This article focuses on the completion design of a multiple-zone water-injection project (MZWIP) that was initiated in 2016 in the Azeri-Chirag-Gunashli (ACG) fields in the Azerbaijan sector of the Caspian Sea. The MZWIP has ultimately proved a unique method of using intelligent completion interval-control valves (ICVs) in place of traditional sand-control completions.

Four years after MZWIP implementation, nine wells with a total of 25 zones are injecting at required rates with zonal-rate live reporting across all five ACG platforms. To achieve the multizone injection facility, the requirement for a standard ACG sand-control injector design was discounted and a nonstandard sand-management control technique developed using a cased and perforated (C&P) and downhole flow-control system (DHFC). During this program, BP ACG has successfully installed the world’s first 10,000-psi four-zone inline variable-choke DHFC wells with full surveillance across each zone including pressure, temperature gauges, and fiber-optic distributed temperature sensors (DTS).

The development of this MZWI solution has significantly changed the ACG development plan and has been quickly expanded across all five ACG platforms. Accessing up to four zones in the same wellbore, this C&P DHFC well design is accelerating major oil volumes and will significantly reduce future development costs, maximizing wellbore utility in a slot-constrained platform. This could not be achieved by drilling more single-zone C&P injectors as it would erode business value through platform slot use, additional well costs, and slowing down field development. Multizone injection, therefore, became a necessity.
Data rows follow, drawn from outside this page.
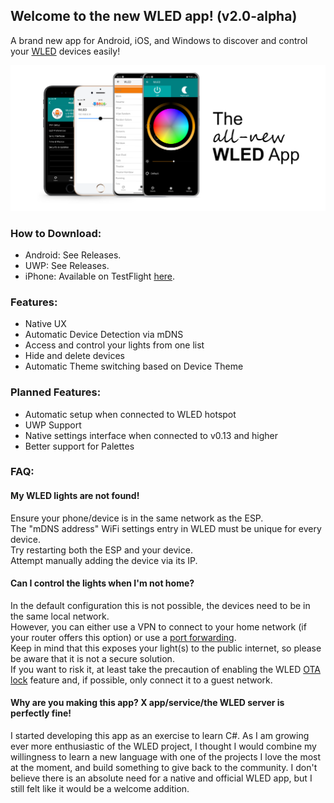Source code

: ## Welcome to the new WLED app! (v2.0-alpha)

A brand new app for Android, iOS, and Windows to discover and control your [WLED](https://github.com/Aircoookie/WLED) devices easily!

![Screenshots of various menus in the WLED App, rendered on a Galaxy S20.](app-screenshots.png)

### How to Download:

- Android: See Releases.
- UWP: See Releases.
- iPhone: Available on TestFlight [here](https://testflight.apple.com/join/7X5jBzH1).

### Features:

- Native UX
- Automatic Device Detection via mDNS
- Access and control your lights from one list
- Hide and delete devices
- Automatic Theme switching based on Device Theme

### Planned Features:

- Automatic setup when connected to WLED hotspot
- UWP Support
- Native settings interface when connected to v0.13 and higher
- Better support for Palettes



### FAQ:

#### My WLED lights are not found!

Ensure your phone/device is in the same network as the ESP.  
The "mDNS address" WiFi settings entry in WLED must be unique for every device.  
Try restarting both the ESP and your device.  
Attempt manually adding the device via its IP.

#### Can I control the lights when I'm not home?

In the default configuration this is not possible, the devices need to be in the same local network.  
However, you can either use a VPN to connect to your home network (if your router offers this option) or use a [port forwarding](https://github.com/Aircoookie/WLED/wiki/Remote-Access-and-IFTTT).  
Keep in mind that this exposes your light(s) to the public internet, so please be aware that it is not a secure solution.  
If you want to risk it, at least take the precaution of enabling the WLED [OTA lock](https://github.com/Aircoookie/WLED/wiki/Security) feature and, if possible, only connect it to a guest network.  

#### Why are you making this app? X app/service/the WLED server is perfectly fine!

I started developing this app as an exercise to learn C#. As I am growing ever more enthusiastic of the WLED project, I thought I would combine my willingness to learn a new language with one of the projects I love the most at the moment, and build something to give back to the community. I don't believe there is an absolute need for a native and official WLED app, but I still felt like it would be a welcome addition.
ACG Injector Design Evolution

ACG has evolved over several water-injection design iterations: commingled C&P, commingled openhole gravel pack, commingled expandable screen (ESS), ESS with DHFC, and single-zone ESS (Powers et al. 2006). Over the years of operations and surveillance, these completion designs have experienced two main issues:

  • Poor conformance: Water exits at casing shoes or high-perm layers only.
  • Well sanding is due to crossflow in commingled completions.
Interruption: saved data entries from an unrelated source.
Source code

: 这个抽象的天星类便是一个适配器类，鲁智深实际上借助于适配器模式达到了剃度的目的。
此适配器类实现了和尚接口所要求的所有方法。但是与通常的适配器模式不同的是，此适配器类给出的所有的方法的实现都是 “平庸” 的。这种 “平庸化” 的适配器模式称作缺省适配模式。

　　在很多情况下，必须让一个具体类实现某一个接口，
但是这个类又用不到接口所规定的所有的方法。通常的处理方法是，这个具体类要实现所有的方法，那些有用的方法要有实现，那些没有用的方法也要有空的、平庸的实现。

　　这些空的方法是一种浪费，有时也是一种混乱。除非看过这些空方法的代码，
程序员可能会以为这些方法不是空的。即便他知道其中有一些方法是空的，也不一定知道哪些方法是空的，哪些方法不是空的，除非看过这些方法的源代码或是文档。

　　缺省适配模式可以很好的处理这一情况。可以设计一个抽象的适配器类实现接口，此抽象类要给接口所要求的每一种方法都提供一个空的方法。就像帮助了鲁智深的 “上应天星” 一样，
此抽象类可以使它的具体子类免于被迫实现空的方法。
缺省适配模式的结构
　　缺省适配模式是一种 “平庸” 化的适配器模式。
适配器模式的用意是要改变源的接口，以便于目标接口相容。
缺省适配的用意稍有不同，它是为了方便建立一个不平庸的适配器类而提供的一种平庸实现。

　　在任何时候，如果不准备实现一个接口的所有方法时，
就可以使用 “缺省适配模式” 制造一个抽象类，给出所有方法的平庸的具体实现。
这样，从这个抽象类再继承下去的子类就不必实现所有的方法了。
The DHFC C&P completions with automated shut-in control algorithms designed into the surface control panel solved both of the two major issues. Scaling up for two-, three-, or four-zone designs without traditional sand control, the challenge of mitigating crossflow and sand management required an integrated approach across subsurface, wells, topsides, and operations.
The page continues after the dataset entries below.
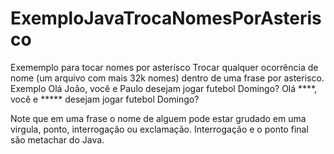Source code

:# ExemploJavaTrocaNomesPorAsterisco
Exememplo para tocar nomes por asterísco
Trocar qualquer ocorrência de nome (um arquivo com mais 32k nomes) dentro de uma frase por asterisco. 
Exemplo
Olá João, você e Paulo desejam jogar futebol Domingo?
Olá ****, você e ***** desejam jogar futebol Domingo?

Note que em uma frase o nome de alguem pode estar grudado em uma virgula, ponto, interrogação ou exclamação. 
Interrogação e o ponto final são metachar do Java.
  • Subsurface: The fracture propagation concept is applied individually to each zone, with stable injection conformance regulated via DHFC. With DTS across each zone, surveillance and control of fracture propagation, conformance, and zonal integrity is achieved.
  • Well Design: Tubing-convey perforation techniques have been switched to overbalanced (dynamic underbalanced) perforating with managed well losses. The ACG DHFC design has been upgraded for 10,000 psi and can be expanded to four independently controlled zones. Each zone annulus volume offers nominal sand sump for potential sand ingress and determines zonal “life” based on empirical sanding data from ACG single-zone logs.
  • Topside: A dedicated platform-surface hydraulic system (SHS) is responsible for providing the hydraulic power and all logic controls needed to drive the ICVs downhole. The SHS automatically instigates timely closure of all but one ICV when a planned or unplanned shutdown occurs—the first line of defense to isolate zones from crossflow, minimizing sand ingress and improving well reliability. The automated logic controls and smart interlocks minimize human error, reduce workload, and improve operation reliability and safety.
  • Operation: Training sessions were conducted to implement this new operational capability. Simplified illustrated procedures along with a web-based module have helped Operations to quickly and easily become familiar with the system. Procedures are tailored to a specific task to ensure they can be easily followed, enabling offshore operators to utilize the system successfully and effectively. With subsequent platforms being introduced to this MZWI design, a continuous-improvement process has naturally developed across the offshore and onshore teams.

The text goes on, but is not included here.